What HeyGen does well, where it falls short
Worth being honest about this.
Works well for: direct-response video ads, founder-led brand content, product demo walkthroughs, multilingual ad sets, e-learning, internal training, customer testimonial style ads (where the script is real but the speaker is a custom avatar). Anywhere the script matters more than the face.
Less ideal for: highly emotional or vulnerable content (testimonials about grief, recovery, hard medical journeys — audiences can feel the missing human), top-of-funnel brand awareness where a real celebrity or recognizable founder drives trust, products that require showing real hands doing real things (cooking, makeup, surgery).
For most paid social use cases, it works. The cost-per-acquired-customer numbers I've seen are 30–60% lower than equivalent human-creator campaigns, primarily because the volume of testing is 5–10x higher.

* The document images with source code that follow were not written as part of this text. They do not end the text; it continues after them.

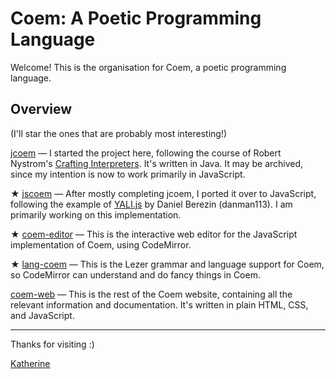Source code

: # Coem: A Poetic Programming Language

Welcome! This is the organisation for Coem, a poetic programming language.

## Overview

(I'll star the ones that are probably most interesting!)

[jcoem](https://github.com/coem-lang/jcoem) — I started the project here, following the course of Robert Nystrom's [Crafting Interpreters](http://craftinginterpreters.com/). It's written in Java. It may be archived, since my intention is now to work primarily in JavaScript.

★ [jscoem](https://github.com/coem-lang/jscoem) — After mostly completing jcoem, I ported it over to JavaScript, following the example of [YALI.js](https://github.com/danman113/YALI.js) by Daniel Berezin (danman113). I am primarily working on this implementation.

★ [coem-editor](https://github.com/coem-editor) — This is the interactive web editor for the JavaScript implementation of Coem, using CodeMirror.

★ [lang-coem](https://github.com/lang-coem) — This is the Lezer grammar and language support for Coem, so CodeMirror can understand and do fancy things in Coem.

[coem-web](https://github.com/coem-lang/coem-web) — This is the rest of the Coem website, containing all the relevant information and documentation. It's written in plain HTML, CSS, and JavaScript.

---

Thanks for visiting :)

[Katherine](https://github.com/whykatherine)
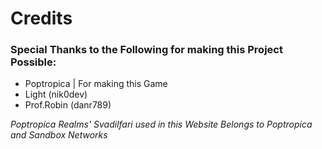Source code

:# Credits

### Special Thanks to the Following for making this Project Possible:
- Poptropica | For making this Game
- Light (nik0dev) 
- Prof.Robin (danr789) 


_Poptropica Realms' Svadilfari used in this Website Belongs to Poptropica and Sandbox Networks_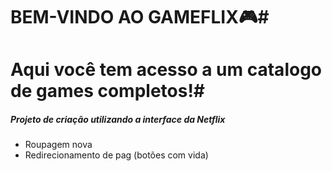 # BEM-VINDO AO GAMEFLIX:video_game:#

# Aqui você tem acesso a um catalogo de games completos!#

##### Projeto de criação utilizando a interface da Netflix

- Roupagem nova 
- Redirecionamento de pag (botões com vida)





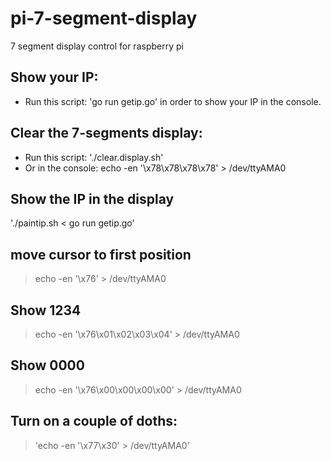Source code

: # pi-7-segment-display
7 segment display control for raspberry pi

## Show your IP:
- Run this script: 'go run getip.go' in order to show your IP in the console.

## Clear the 7-segments display:
- Run this script: './clear.display.sh'
- Or in the console: echo -en '\x78\x78\x78\x78' > /dev/ttyAMA0 

## Show the IP in the display
'./paintip.sh < go run getip.go'

## move cursor to first position
> echo -en '\x76' > /dev/ttyAMA0

## Show 1234
> echo -en '\x76\x01\x02\x03\x04' > /dev/ttyAMA0

## Show 0000
> echo -en '\x76\x00\x00\x00\x00' > /dev/ttyAMA0

## Turn on a couple of doths:
> 'echo -en '\x77\x30' > /dev/ttyAMA0'
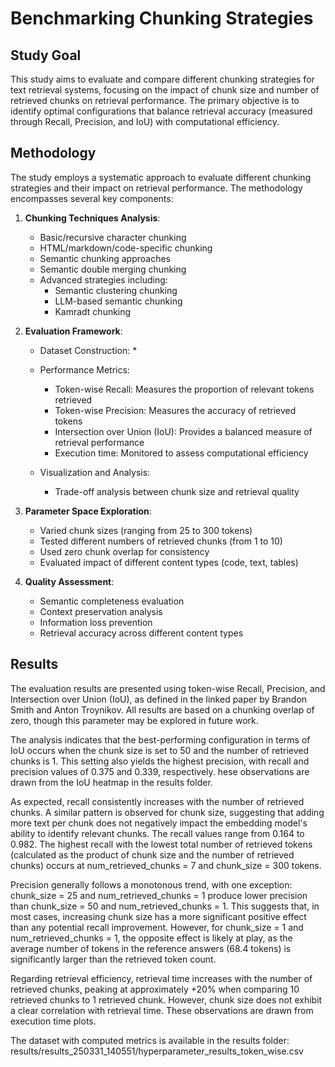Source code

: # Benchmarking Chunking Strategies

## Study Goal

This study aims to evaluate and compare different chunking strategies for text retrieval systems, focusing on the impact of chunk size and number of retrieved chunks on retrieval performance. The primary objective is to identify optimal configurations that balance retrieval accuracy (measured through Recall, Precision, and IoU) with computational efficiency.


## Methodology

The study employs a systematic approach to evaluate different chunking strategies and their impact on retrieval performance. The methodology encompasses several key components:

1. **Chunking Techniques Analysis**:
   - Basic/recursive character chunking
   - HTML/markdown/code-specific chunking
   - Semantic chunking approaches
   - Semantic double merging chunking
   - Advanced strategies including:
     * Semantic clustering chunking
     * LLM-based semantic chunking
     * Kamradt chunking

2. **Evaluation Framework**:
   - Dataset Construction:
     * 
   
   - Performance Metrics:
     * Token-wise Recall: Measures the proportion of relevant tokens retrieved
     * Token-wise Precision: Measures the accuracy of retrieved tokens
     * Intersection over Union (IoU): Provides a balanced measure of retrieval performance
     * Execution time: Monitored to assess computational efficiency
   
   - Visualization and Analysis:
     * Trade-off analysis between chunk size and retrieval quality

3. **Parameter Space Exploration**:
   - Varied chunk sizes (ranging from 25 to 300 tokens)
   - Tested different numbers of retrieved chunks (from 1 to 10)
   - Used zero chunk overlap for consistency
   - Evaluated impact of different content types (code, text, tables)

4. **Quality Assessment**:
   - Semantic completeness evaluation
   - Context preservation analysis
   - Information loss prevention
   - Retrieval accuracy across different content types

## Results

The evaluation results are presented using token-wise Recall, Precision, and Intersection over Union (IoU), as defined in the linked paper by Brandon Smith and Anton Troynikov. All results are based on a chunking overlap of zero, though this parameter may be explored in future work.

The analysis indicates that the best-performing configuration in terms of IoU occurs when the chunk size is set to 50 and the number of retrieved chunks is 1. This setting also yields the highest precision, with recall and precision values of 0.375 and 0.339, respectively. hese observations are drawn from the IoU heatmap in the results folder.

As expected, recall consistently increases with the number of retrieved chunks. A similar pattern is observed for chunk size, suggesting that adding more text per chunk does not negatively impact the embedding model's ability to identify relevant chunks. The recall values range from 0.164 to 0.982. The highest recall with the lowest total number of retrieved tokens (calculated as the product of chunk size and the number of retrieved chunks) occurs at num_retrieved_chunks = 7 and chunk_size = 300 tokens.

Precision generally follows a monotonous trend, with one exception: chunk_size = 25 and num_retrieved_chunks = 1 produce lower precision than chunk_size = 50 and num_retrieved_chunks = 1. This suggests that, in most cases, increasing chunk size has a more significant positive effect than any potential recall improvement. However, for chunk_size = 1 and num_retrieved_chunks = 1, the opposite effect is likely at play, as the average number of tokens in the reference answers (68.4 tokens) is significantly larger than the retrieved token count.

Regarding retrieval efficiency, retrieval time increases with the number of retrieved chunks, peaking at approximately +20% when comparing 10 retrieved chunks to 1 retrieved chunk. However, chunk size does not exhibit a clear correlation with retrieval time. These observations are drawn from execution time plots.

The dataset with computed metrics is available in the results folder:
results/results_250331_140551/hyperparameter_results_token_wise.csv
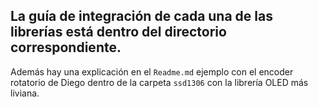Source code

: ## La guía de integración de cada una de las librerías está dentro del directorio correspondiente.

Además hay una explicación en el `Readme.md` ejemplo con el encoder rotatorio de Diego dentro de la carpeta `ssd1306` con la librería OLED más liviana.
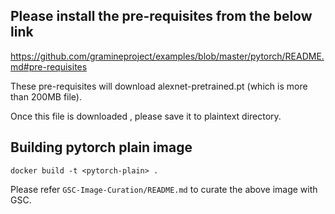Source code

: ## Please install the pre-requisites from the below link

https://github.com/gramineproject/examples/blob/master/pytorch/README.md#pre-requisites

These pre-requisites will download alexnet-pretrained.pt (which is more than 200MB file).

Once this file is downloaded , please save it to plaintext directory.

## Building pytorch plain image

`docker build -t <pytorch-plain> .`

Please refer `GSC-Image-Curation/README.md` to curate the above image with GSC.
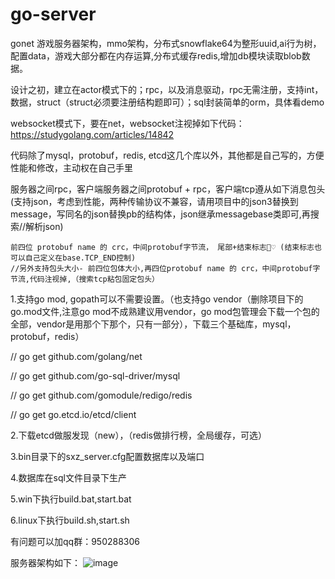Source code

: # go-server
gonet 游戏服务器架构，mmo架构，分布式snowflake64为整形uuid,ai行为树，配置data，游戏大部分都在内存运算,分布式缓存redis,增加db模块读取blob数据。

设计之初，建立在actor模式下的；rpc，以及消息驱动，rpc无需注册，支持int，数据，struct（struct必须要注册结构题即可）；sql封装简单的orm，具体看demo

websocket模式下，要在net，websocket注视掉如下代码：https://studygolang.com/articles/14842

代码除了mysql，protobuf，redis, etcd这几个库以外，其他都是自己写的，方便性能和修改，主动权在自己手里

服务器之间rpc，客户端服务器之间protobuf + rpc，客户端tcp遵从如下消息包头(支持json，考虑到性能，两种传输协议不兼容，请用项目中的json3替换到message，写同名的json替换pb的结构体，json继承messagebase类即可,再搜索//解析json)

    前四位 protobuf name 的 crc，中间protobuf字节流， 尾部+结束标志💞♡ (结束标志也可以自己定义在base.TCP_END控制)
    //另外支持包头大小- 前四位包体大小,再四位protobuf name 的 crc，中间protobuf字节流,代码注视掉,（搜索tcp粘包固定包头）

1.支持go mod, gopath可以不需要设置。（也支持go vendor（删除项目下的go.mod文件,注意go mod不成熟建议用vendor，go mod包管理会下载一个包的全部，vendor是用那个下那个，只有一部分），下载三个基础库，mysql，protobuf，redis）

// go get github.com/golang/net

// go get github.com/go-sql-driver/mysql

// go get github.com/gomodule/redigo/redis

// go get go.etcd.io/etcd/client

2.下载etcd做服发现（new），（redis做排行榜，全局缓存，可选）

3.bin目录下的sxz_server.cfg配置数据库以及端口

4.数据库在sql文件目录下生产

5.win下执行build.bat,start.bat

6.linux下执行build.sh,start.sh

有问题可以加qq群：950288306


服务器架构如下：
![image](https://github.com/bobohume/go-server/blob/master/框架.jpg)
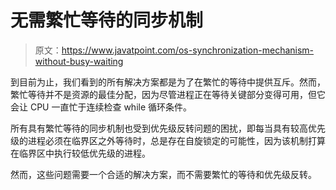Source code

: # 无需繁忙等待的同步机制

> 原文：<https://www.javatpoint.com/os-synchronization-mechanism-without-busy-waiting>

到目前为止，我们看到的所有解决方案都是为了在繁忙的等待中提供互斥。然而，繁忙等待并不是资源的最佳分配，因为尽管进程正在等待关键部分变得可用，但它会让 CPU 一直忙于连续检查 while 循环条件。

所有具有繁忙等待的同步机制也受到优先级反转问题的困扰，即每当具有较高优先级的进程必须在临界区之外等待时，总是存在自旋锁定的可能性，因为该机制打算在临界区中执行较低优先级的进程。

然而，这些问题需要一个合适的解决方案，而不需要繁忙的等待和优先级反转。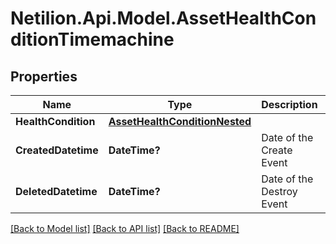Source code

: # Netilion.Api.Model.AssetHealthConditionTimemachine
## Properties

Name | Type | Description | Notes
------------ | ------------- | ------------- | -------------
**HealthCondition** | [**AssetHealthConditionNested**](AssetHealthConditionNested.md) |  | 
**CreatedDatetime** | **DateTime?** | Date of the Create Event | 
**DeletedDatetime** | **DateTime?** | Date of the Destroy Event | 

[[Back to Model list]](../README.md#documentation-for-models) [[Back to API list]](../README.md#documentation-for-api-endpoints) [[Back to README]](../README.md)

My actual numbers, for the skeptics
Three clients I ran this with in 2025, all on Meta + TikTok paid social:
| Brand | Vertical | Pre-HeyGen CAC (90-day) | Post-HeyGen CAC (60-day) | Variants tested | Production cost |
|---|---|---|---|---|---|
| Supplement DTC | Health | $84 | $19 | 81 | $264 |
| B2B SaaS (HR tech) | Software | $310 | $94 | 47 | $186 |
| Skincare e-com | Beauty | $42 | $17 | 63 | $211 |
The pattern is consistent: same offer, same landing page, same targeting — the variable that changed was creative volume and iteration speed. AI spokespeople are not a magic trick. They are a leverage multiplier on the boring parts of paid media: the variant generation, the iteration loop, the multi-market testing.
How to start this Monday
If you have an existing account:
- Pick a real person on your team (or yourself). Block 30 minutes. Record a 3-minute source video on a phone, in good light, talking conversationally about your product.
- Sign up for HeyGen Creator ($24/mo) or Business ($72/mo if you need API access or longer videos). Upload the source video, build your custom avatar and voice clone.

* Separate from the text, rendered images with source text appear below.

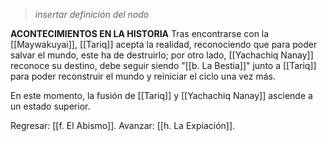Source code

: > *insertar definición del nodo*

**ACONTECIMIENTOS EN LA HISTORIA**
Tras encontrarse con la [[Maywakuyai]], [[Tariq]] acepta la realidad, reconociendo que para poder salvar el mundo, este ha de destruirlo; por otro lado, [[Yachachiq Nanay]] reconoce su destino, debe seguir siendo "[[b. La Bestia]]" junto a [[Tariq]] para poder reconstruir el mundo y reiniciar el ciclo una vez más.

En este momento, la fusión de [[Tariq]] y [[Yachachiq Nanay]] asciende a un estado superior.

Regresar: [[f. El Abismo]].
Avanzar: [[h. La Expiación]].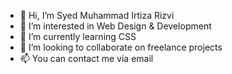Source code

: - 👋 Hi, I’m Syed Muhammad Irtiza Rizvi
- 👀 I’m interested in Web Design & Development
- 🌱 I’m currently learning CSS
- 💞️ I’m looking to collaborate on freelance projects
- 📫 You can contact me via email

<!---
IrtizaSyed/IrtizaSyed is a ✨ special ✨ repository because its `README.md` (this file) appears on your GitHub profile.
You can click the Preview link to take a look at your changes.
--->
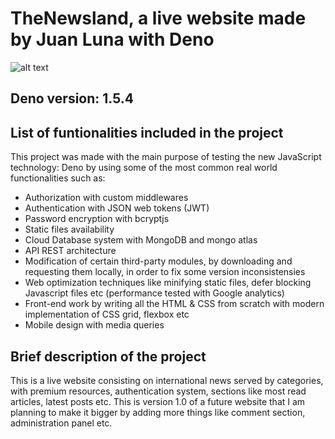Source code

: # TheNewsland, a live website made by Juan Luna with Deno

![alt text](https://user-images.githubusercontent.com/40801686/102721012-2aa96800-42f8-11eb-9d3b-2500d4de13f1.png)

## Deno version: 1.5.4

## List of funtionalities included in the project

This project was made with the main purpose of testing the new JavaScript technology: Deno by using some of the most common real world functionalities such as:

- Authorization with custom middlewares
- Authentication with JSON web tokens (JWT)
- Password encryption with bcryptjs
- Static files availability
- Cloud Database system with MongoDB and mongo atlas
- API REST architecture
- Modification of certain third-party modules, by downloading and requesting them locally, in order to fix some version inconsistensies
- Web optimization techniques like minifying static files, defer blocking Javascript files etc (performance tested with Google analytics)
- Front-end work by writing all the HTML & CSS from scratch with modern implementation of CSS grid, flexbox etc
- Mobile design with media queries


## Brief description of the project

This is a live website consisting on international news served by categories, with premium resources, authentication system, sections like most read articles, latest posts etc. This is version 1.0 of a future website that I am planning to make it bigger by adding more things like comment section, administration panel etc. 
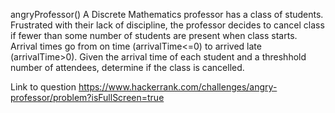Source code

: angryProfessor()
A Discrete Mathematics professor has a class of students. Frustrated with their lack of discipline, the professor decides to cancel class if fewer than some number of students are present when class starts. Arrival times go from on time (arrivalTime<=0) to arrived late (arrivalTime>0).
Given the arrival time of each student and a threshhold number of attendees, determine if the class is cancelled.

Link to question https://www.hackerrank.com/challenges/angry-professor/problem?isFullScreen=true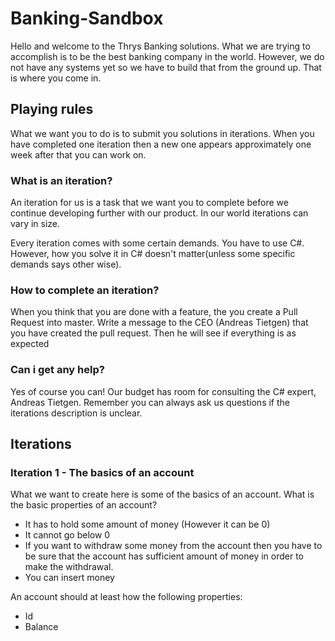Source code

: # Banking-Sandbox
Hello and welcome to the Thrys Banking solutions. What we are trying to accomplish is to be the best banking company in the world.
However, we do not have any systems yet so we have to build that from the ground up. That is where you come in. 

## Playing rules
What we want you to do is to submit you solutions in iterations. When you have completed one iteration then a new one appears approximately one week after that you can work on. 

### What is an iteration?
An iteration for us is a task that we want you to complete before we continue developing further with our product. In our world iterations can vary in size.

Every iteration comes with some certain demands. You have to use C#. However, how you solve it in C# doesn't matter(unless some specific demands says other wise). 

### How to complete an iteration?
When you think that you are done with a feature, the you create a Pull Request into master. Write a message to the CEO (Andreas Tietgen) that you have created the pull request. Then he will see if everything is as expected

### Can i get any help?
Yes of course you can! Our budget has room for consulting the C# expert, Andreas Tietgen. Remember you can always ask us questions if the iterations description is unclear.


## Iterations

### Iteration 1 - The basics of an account
What we want to create here is some of the basics of an account. What is the basic properties of an account?

- It has to hold some amount of money (However it can be 0)
- It cannot go below 0
- If you want to withdraw some money from the account then you have to be sure that the account has sufficient amount of money in order to make the withdrawal.
- You can insert money

An account should at least how the following properties:
- Id
- Balance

- Generate 5 variants of your best-performing ad. Push them as a fresh batch into your existing paid account.
- Watch the data. Whatever you learn in week one, generate 5 iterations of the winner for week two.

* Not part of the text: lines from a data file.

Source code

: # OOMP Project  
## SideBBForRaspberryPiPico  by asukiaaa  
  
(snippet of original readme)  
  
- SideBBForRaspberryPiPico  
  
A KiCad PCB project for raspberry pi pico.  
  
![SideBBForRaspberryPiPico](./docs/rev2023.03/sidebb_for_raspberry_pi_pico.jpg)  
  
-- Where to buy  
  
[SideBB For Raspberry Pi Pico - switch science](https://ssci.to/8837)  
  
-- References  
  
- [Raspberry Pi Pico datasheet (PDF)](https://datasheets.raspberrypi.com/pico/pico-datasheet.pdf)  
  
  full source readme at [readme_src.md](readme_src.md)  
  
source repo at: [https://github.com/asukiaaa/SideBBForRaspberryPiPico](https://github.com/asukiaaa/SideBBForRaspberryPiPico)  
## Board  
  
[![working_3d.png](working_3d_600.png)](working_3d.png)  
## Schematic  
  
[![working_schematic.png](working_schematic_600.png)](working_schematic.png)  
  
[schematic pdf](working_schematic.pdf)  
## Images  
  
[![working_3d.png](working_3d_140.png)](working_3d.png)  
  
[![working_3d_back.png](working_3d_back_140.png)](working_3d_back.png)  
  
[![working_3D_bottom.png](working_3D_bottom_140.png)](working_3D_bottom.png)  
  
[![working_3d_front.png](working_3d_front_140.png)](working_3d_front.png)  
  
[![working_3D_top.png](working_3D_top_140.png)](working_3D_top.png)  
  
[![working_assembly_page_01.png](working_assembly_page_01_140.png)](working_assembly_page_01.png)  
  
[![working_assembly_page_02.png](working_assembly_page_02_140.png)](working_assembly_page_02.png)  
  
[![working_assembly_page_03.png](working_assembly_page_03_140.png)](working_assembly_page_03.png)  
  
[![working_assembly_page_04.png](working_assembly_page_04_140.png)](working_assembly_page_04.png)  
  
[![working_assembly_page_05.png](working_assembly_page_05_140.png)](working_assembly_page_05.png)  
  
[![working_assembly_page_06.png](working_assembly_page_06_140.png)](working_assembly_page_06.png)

If the first five variants are 30% better than your current ads, you'll know. If they're not, the issue is usually the script — go back to Step 1 of the setup, write tighter hooks, regenerate. The system compounds on iteration, not on first-pass quality.
A year ago, AI spokespeople were a curiosity. In late 2025, they are a paid-media default for any team serious about creative velocity. The brands that have built this muscle now are quietly pulling 3–5x more learnings per dollar of ad spend than competitors still negotiating creator contracts. That's the moat — not the avatar, not the tool, the iteration loop.